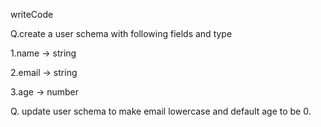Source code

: writeCode

Q.create a user schema with following fields and type

1.name -> string

2.email -> string

3.age -> number

Q. update user schema to make email lowercase and default age to be 0.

════════

- **What you have to do**: What the answer must hold: all the data above, given again exactly, without pictures.

- **Result of this task**:
Source code

: writeCode

Q.create a user schema with following fields and type

1.name -> string

2.email -> string

3.age -> number

Q. update user schema to make email lowercase and default age to be 0.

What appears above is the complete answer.